BEGIN

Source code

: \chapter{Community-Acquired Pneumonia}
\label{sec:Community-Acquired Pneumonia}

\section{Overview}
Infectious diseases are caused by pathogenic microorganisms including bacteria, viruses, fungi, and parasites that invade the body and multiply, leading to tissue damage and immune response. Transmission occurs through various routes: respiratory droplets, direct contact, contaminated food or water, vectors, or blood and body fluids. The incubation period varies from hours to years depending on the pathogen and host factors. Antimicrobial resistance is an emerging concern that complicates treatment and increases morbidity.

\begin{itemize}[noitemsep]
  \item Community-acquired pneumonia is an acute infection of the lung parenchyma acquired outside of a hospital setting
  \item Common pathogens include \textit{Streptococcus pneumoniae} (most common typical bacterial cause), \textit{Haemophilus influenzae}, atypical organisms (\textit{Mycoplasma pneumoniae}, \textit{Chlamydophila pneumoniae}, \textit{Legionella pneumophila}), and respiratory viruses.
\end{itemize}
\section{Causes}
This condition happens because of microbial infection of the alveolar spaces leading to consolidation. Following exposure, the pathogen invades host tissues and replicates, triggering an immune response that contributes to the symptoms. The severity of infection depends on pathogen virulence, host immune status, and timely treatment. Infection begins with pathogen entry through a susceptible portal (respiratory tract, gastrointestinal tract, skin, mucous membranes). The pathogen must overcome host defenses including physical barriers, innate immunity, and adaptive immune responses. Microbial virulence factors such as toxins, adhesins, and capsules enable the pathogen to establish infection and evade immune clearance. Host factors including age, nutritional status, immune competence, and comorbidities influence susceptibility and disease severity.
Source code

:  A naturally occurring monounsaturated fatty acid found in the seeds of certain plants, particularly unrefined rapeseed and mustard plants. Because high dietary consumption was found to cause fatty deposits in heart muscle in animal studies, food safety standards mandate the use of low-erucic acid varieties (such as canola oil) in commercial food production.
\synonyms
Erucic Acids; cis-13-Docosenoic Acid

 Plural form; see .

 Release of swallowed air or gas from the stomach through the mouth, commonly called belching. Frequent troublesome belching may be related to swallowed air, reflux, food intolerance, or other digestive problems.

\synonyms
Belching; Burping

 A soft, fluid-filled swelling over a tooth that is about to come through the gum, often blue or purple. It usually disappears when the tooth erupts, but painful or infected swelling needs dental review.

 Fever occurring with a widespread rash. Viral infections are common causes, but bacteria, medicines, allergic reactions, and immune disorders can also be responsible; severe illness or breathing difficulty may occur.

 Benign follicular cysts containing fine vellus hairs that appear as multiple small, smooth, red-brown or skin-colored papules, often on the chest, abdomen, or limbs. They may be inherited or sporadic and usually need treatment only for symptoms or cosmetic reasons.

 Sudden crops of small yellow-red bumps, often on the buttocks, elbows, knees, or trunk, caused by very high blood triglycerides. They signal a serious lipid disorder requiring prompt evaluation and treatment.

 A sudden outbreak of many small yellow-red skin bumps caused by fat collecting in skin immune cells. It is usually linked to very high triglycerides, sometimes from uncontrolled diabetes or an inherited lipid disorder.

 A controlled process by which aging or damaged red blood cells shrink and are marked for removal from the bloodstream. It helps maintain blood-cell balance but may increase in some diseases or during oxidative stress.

END

The full set of entries must be printed again without any alteration.

Source code

: \chapter{Community-Acquired Pneumonia}
\label{sec:Community-Acquired Pneumonia}

\section{Overview}
Infectious diseases are caused by pathogenic microorganisms including bacteria, viruses, fungi, and parasites that invade the body and multiply, leading to tissue damage and immune response. Transmission occurs through various routes: respiratory droplets, direct contact, contaminated food or water, vectors, or blood and body fluids. The incubation period varies from hours to years depending on the pathogen and host factors. Antimicrobial resistance is an emerging concern that complicates treatment and increases morbidity.

\begin{itemize}[noitemsep]
  \item Community-acquired pneumonia is an acute infection of the lung parenchyma acquired outside of a hospital setting
  \item Common pathogens include \textit{Streptococcus pneumoniae} (most common typical bacterial cause), \textit{Haemophilus influenzae}, atypical organisms (\textit{Mycoplasma pneumoniae}, \textit{Chlamydophila pneumoniae}, \textit{Legionella pneumophila}), and respiratory viruses.
\end{itemize}
\section{Causes}
This condition happens because of microbial infection of the alveolar spaces leading to consolidation. Following exposure, the pathogen invades host tissues and replicates, triggering an immune response that contributes to the symptoms. The severity of infection depends on pathogen virulence, host immune status, and timely treatment. Infection begins with pathogen entry through a susceptible portal (respiratory tract, gastrointestinal tract, skin, mucous membranes). The pathogen must overcome host defenses including physical barriers, innate immunity, and adaptive immune responses. Microbial virulence factors such as toxins, adhesins, and capsules enable the pathogen to establish infection and evade immune clearance. Host factors including age, nutritional status, immune competence, and comorbidities influence susceptibility and disease severity.
Source code

:  A naturally occurring monounsaturated fatty acid found in the seeds of certain plants, particularly unrefined rapeseed and mustard plants. Because high dietary consumption was found to cause fatty deposits in heart muscle in animal studies, food safety standards mandate the use of low-erucic acid varieties (such as canola oil) in commercial food production.
\synonyms
Erucic Acids; cis-13-Docosenoic Acid

 Plural form; see .

 Release of swallowed air or gas from the stomach through the mouth, commonly called belching. Frequent troublesome belching may be related to swallowed air, reflux, food intolerance, or other digestive problems.

\synonyms
Belching; Burping

 A soft, fluid-filled swelling over a tooth that is about to come through the gum, often blue or purple. It usually disappears when the tooth erupts, but painful or infected swelling needs dental review.

 Fever occurring with a widespread rash. Viral infections are common causes, but bacteria, medicines, allergic reactions, and immune disorders can also be responsible; severe illness or breathing difficulty may occur.

 Benign follicular cysts containing fine vellus hairs that appear as multiple small, smooth, red-brown or skin-colored papules, often on the chest, abdomen, or limbs. They may be inherited or sporadic and usually need treatment only for symptoms or cosmetic reasons.

 Sudden crops of small yellow-red bumps, often on the buttocks, elbows, knees, or trunk, caused by very high blood triglycerides. They signal a serious lipid disorder requiring prompt evaluation and treatment.

 A sudden outbreak of many small yellow-red skin bumps caused by fat collecting in skin immune cells. It is usually linked to very high triglycerides, sometimes from uncontrolled diabetes or an inherited lipid disorder.

 A controlled process by which aging or damaged red blood cells shrink and are marked for removal from the bloodstream. It helps maintain blood-cell balance but may increase in some diseases or during oxidative stress.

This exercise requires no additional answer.